» Provided data
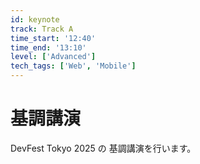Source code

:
 ```yaml
---
id: keynote
track: Track A
time_start: '12:40'
time_end: '13:10'
level: ['Advanced']
tech_tags: ['Web', 'Mobile']
---
```


# 基調講演

DevFest Tokyo 2025 の 基調講演を行います。
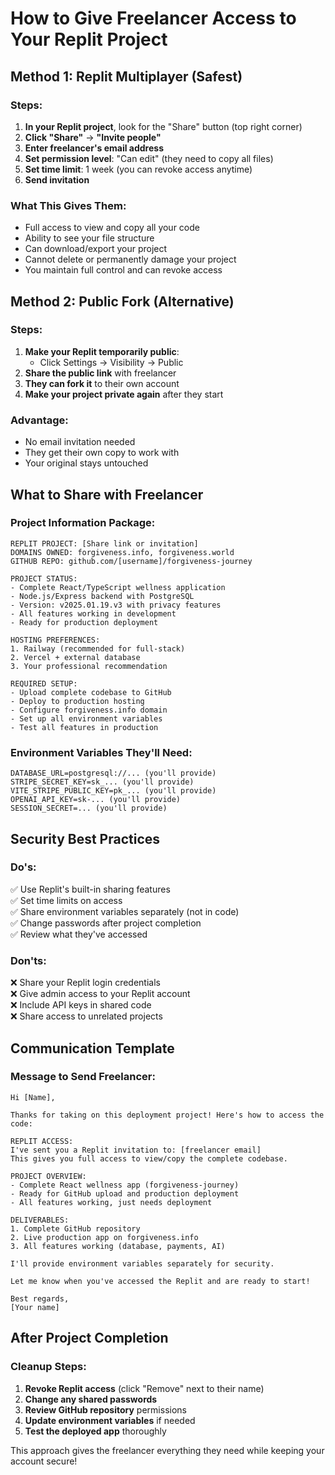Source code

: # How to Give Freelancer Access to Your Replit Project

## Method 1: Replit Multiplayer (Safest)

### Steps:
1. **In your Replit project**, look for the "Share" button (top right corner)
2. **Click "Share"** → **"Invite people"**
3. **Enter freelancer's email address**
4. **Set permission level**: "Can edit" (they need to copy all files)
5. **Set time limit**: 1 week (you can revoke access anytime)
6. **Send invitation**

### What This Gives Them:
- Full access to view and copy all your code
- Ability to see your file structure
- Can download/export your project
- Cannot delete or permanently damage your project
- You maintain full control and can revoke access

## Method 2: Public Fork (Alternative)

### Steps:
1. **Make your Replit temporarily public**:
   - Click Settings → Visibility → Public
2. **Share the public link** with freelancer
3. **They can fork it** to their own account
4. **Make your project private again** after they start

### Advantage:
- No email invitation needed
- They get their own copy to work with
- Your original stays untouched

## What to Share with Freelancer

### Project Information Package:
```
REPLIT PROJECT: [Share link or invitation]
DOMAINS OWNED: forgiveness.info, forgiveness.world
GITHUB REPO: github.com/[username]/forgiveness-journey

PROJECT STATUS:
- Complete React/TypeScript wellness application
- Node.js/Express backend with PostgreSQL
- Version: v2025.01.19.v3 with privacy features
- All features working in development
- Ready for production deployment

HOSTING PREFERENCES:
1. Railway (recommended for full-stack)
2. Vercel + external database
3. Your professional recommendation

REQUIRED SETUP:
- Upload complete codebase to GitHub
- Deploy to production hosting
- Configure forgiveness.info domain
- Set up all environment variables
- Test all features in production
```

### Environment Variables They'll Need:
```
DATABASE_URL=postgresql://... (you'll provide)
STRIPE_SECRET_KEY=sk_... (you'll provide)
VITE_STRIPE_PUBLIC_KEY=pk_... (you'll provide)
OPENAI_API_KEY=sk-... (you'll provide)
SESSION_SECRET=... (you'll provide)
```

## Security Best Practices

### Do's:
✅ Use Replit's built-in sharing features  
✅ Set time limits on access  
✅ Share environment variables separately (not in code)  
✅ Change passwords after project completion  
✅ Review what they've accessed  

### Don'ts:
❌ Share your Replit login credentials  
❌ Give admin access to your Replit account  
❌ Include API keys in shared code  
❌ Share access to unrelated projects  

## Communication Template

### Message to Send Freelancer:
```
Hi [Name],

Thanks for taking on this deployment project! Here's how to access the code:

REPLIT ACCESS:
I've sent you a Replit invitation to: [freelancer email]
This gives you full access to view/copy the complete codebase.

PROJECT OVERVIEW:
- Complete React wellness app (forgiveness-journey)
- Ready for GitHub upload and production deployment
- All features working, just needs deployment

DELIVERABLES:
1. Complete GitHub repository
2. Live production app on forgiveness.info
3. All features working (database, payments, AI)

I'll provide environment variables separately for security.

Let me know when you've accessed the Replit and are ready to start!

Best regards,
[Your name]
```

## After Project Completion

### Cleanup Steps:
1. **Revoke Replit access** (click "Remove" next to their name)
2. **Change any shared passwords**
3. **Review GitHub repository** permissions
4. **Update environment variables** if needed
5. **Test the deployed app** thoroughly

This approach gives the freelancer everything they need while keeping your account secure!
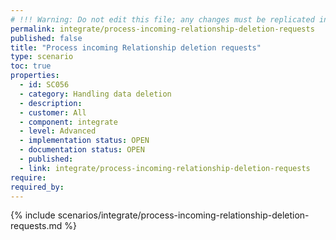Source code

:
 ```yaml
---
# !!! Warning: Do not edit this file; any changes must be replicated in Excel !!! 
permalink: integrate/process-incoming-relationship-deletion-requests
published: false
title: "Process incoming Relationship deletion requests"
type: scenario
toc: true
properties:
  - id: SC056
  - category: Handling data deletion
  - description:
  - customer: All
  - component: integrate
  - level: Advanced
  - implementation status: OPEN
  - documentation status: OPEN
  - published:
  - link: integrate/process-incoming-relationship-deletion-requests
require:
required_by:
---
```


{% include scenarios/integrate/process-incoming-relationship-deletion-requests.md %}
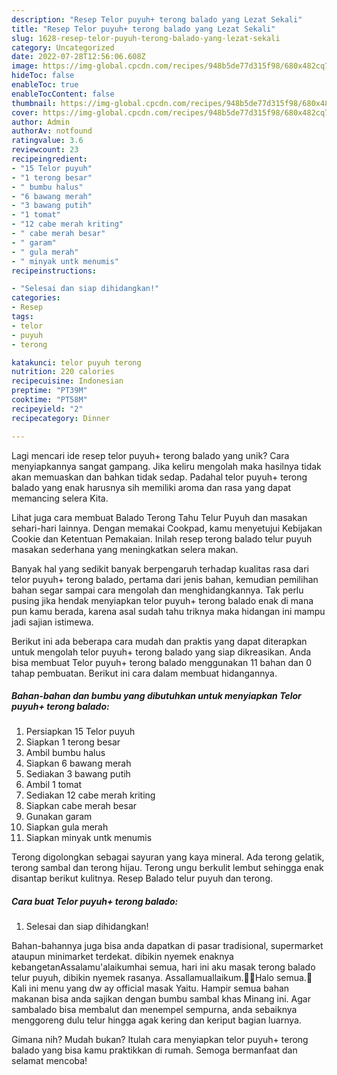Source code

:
 ```yaml
---
description: "Resep Telor puyuh+ terong balado yang Lezat Sekali"
title: "Resep Telor puyuh+ terong balado yang Lezat Sekali"
slug: 1628-resep-telor-puyuh-terong-balado-yang-lezat-sekali
category: Uncategorized
date: 2022-07-28T12:56:06.608Z
image: https://img-global.cpcdn.com/recipes/948b5de77d315f98/680x482cq70/telor-puyuh-terong-balado-foto-resep-utama.jpg
hideToc: false
enableToc: true
enableTocContent: false
thumbnail: https://img-global.cpcdn.com/recipes/948b5de77d315f98/680x482cq70/telor-puyuh-terong-balado-foto-resep-utama.jpg
cover: https://img-global.cpcdn.com/recipes/948b5de77d315f98/680x482cq70/telor-puyuh-terong-balado-foto-resep-utama.jpg
author: Admin
authorAv: notfound
ratingvalue: 3.6
reviewcount: 23
recipeingredient:
- "15 Telor puyuh"
- "1 terong besar"
- " bumbu halus"
- "6 bawang merah"
- "3 bawang putih"
- "1 tomat"
- "12 cabe merah kriting"
- " cabe merah besar"
- " garam"
- " gula merah"
- " minyak untk menumis"
recipeinstructions:

- "Selesai dan siap dihidangkan!"
categories:
- Resep
tags:
- telor
- puyuh
- terong

katakunci: telor puyuh terong 
nutrition: 220 calories
recipecuisine: Indonesian
preptime: "PT39M"
cooktime: "PT58M"
recipeyield: "2"
recipecategory: Dinner

---
```





Lagi mencari ide resep telor puyuh+ terong balado yang unik? Cara menyiapkannya sangat gampang. Jika keliru mengolah maka hasilnya tidak akan memuaskan dan bahkan tidak sedap. Padahal telor puyuh+ terong balado yang enak harusnya sih memiliki aroma dan rasa yang dapat memancing selera Kita.





Lihat juga cara membuat Balado Terong Tahu Telur Puyuh dan masakan sehari-hari lainnya. Dengan memakai Cookpad, kamu menyetujui Kebijakan Cookie dan Ketentuan Pemakaian. Inilah resep terong balado telur puyuh masakan sederhana yang meningkatkan selera makan.

Banyak hal yang sedikit banyak berpengaruh terhadap kualitas rasa dari telor puyuh+ terong balado, pertama dari jenis bahan, kemudian pemilihan bahan segar sampai cara mengolah dan menghidangkannya. Tak perlu pusing jika hendak menyiapkan telor puyuh+ terong balado enak di mana pun kamu berada, karena asal sudah tahu triknya maka hidangan ini mampu jadi sajian istimewa.






Berikut ini ada beberapa cara mudah dan praktis yang dapat diterapkan untuk mengolah telor puyuh+ terong balado yang siap dikreasikan. Anda bisa membuat Telor puyuh+ terong balado menggunakan 11 bahan dan 0 tahap pembuatan. Berikut ini cara dalam membuat hidangannya.

<!--inarticleads1-->

##### Bahan-bahan dan bumbu yang dibutuhkan untuk menyiapkan Telor puyuh+ terong balado:

1. Persiapkan 15 Telor puyuh
1. Siapkan 1 terong besar
1. Ambil  bumbu halus
1. Siapkan 6 bawang merah
1. Sediakan 3 bawang putih
1. Ambil 1 tomat
1. Sediakan 12 cabe merah kriting
1. Siapkan  cabe merah besar
1. Gunakan  garam
1. Siapkan  gula merah
1. Siapkan  minyak untk menumis


Terong digolongkan sebagai sayuran yang kaya mineral. Ada terong gelatik, terong sambal dan terong hijau. Terong ungu berkulit lembut sehingga enak disantap berikut kulitnya. Resep Balado telur puyuh dan terong. 

<!--inarticleads2-->

##### Cara buat Telor puyuh+ terong balado:


1. Selesai dan siap dihidangkan!

Bahan-bahannya juga bisa anda dapatkan di pasar tradisional, supermarket ataupun minimarket terdekat. dibikin nyemek enaknya kebangetanAssalamu&#39;alaikumhai semua, hari ini aku masak terong balado telur puyuh, dibikin nyemek rasanya. Assallamuallaikum.🙏🏻Halo semua.🤗Kali ini menu yang dw ay official masak Yaitu. Hampir semua bahan makanan bisa anda sajikan dengan bumbu sambal khas Minang ini. Agar sambalado bisa membalut dan menempel sempurna, anda sebaiknya menggoreng dulu telur hingga agak kering dan keriput bagian luarnya. 

Gimana nih? Mudah bukan? Itulah cara menyiapkan telor puyuh+ terong balado yang bisa kamu praktikkan di rumah. Semoga bermanfaat dan selamat mencoba!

» Task to complete
Retype only the lines above between the line with "## Method 1: Replit Multiplayer (Safest)" and the line with "2. **Share the public link** with freelancer", counting those two lines as well, and keep every character as it is.

» Your response
## Method 1: Replit Multiplayer (Safest)

### Steps:
1. **In your Replit project**, look for the "Share" button (top right corner)
2. **Click "Share"** → **"Invite people"**
3. **Enter freelancer's email address**
4. **Set permission level**: "Can edit" (they need to copy all files)
5. **Set time limit**: 1 week (you can revoke access anytime)
6. **Send invitation**

### What This Gives Them:
- Full access to view and copy all your code
- Ability to see your file structure
- Can download/export your project
- Cannot delete or permanently damage your project
- You maintain full control and can revoke access

## Method 2: Public Fork (Alternative)

### Steps:
1. **Make your Replit temporarily public**:
   - Click Settings → Visibility → Public
2. **Share the public link** with freelancer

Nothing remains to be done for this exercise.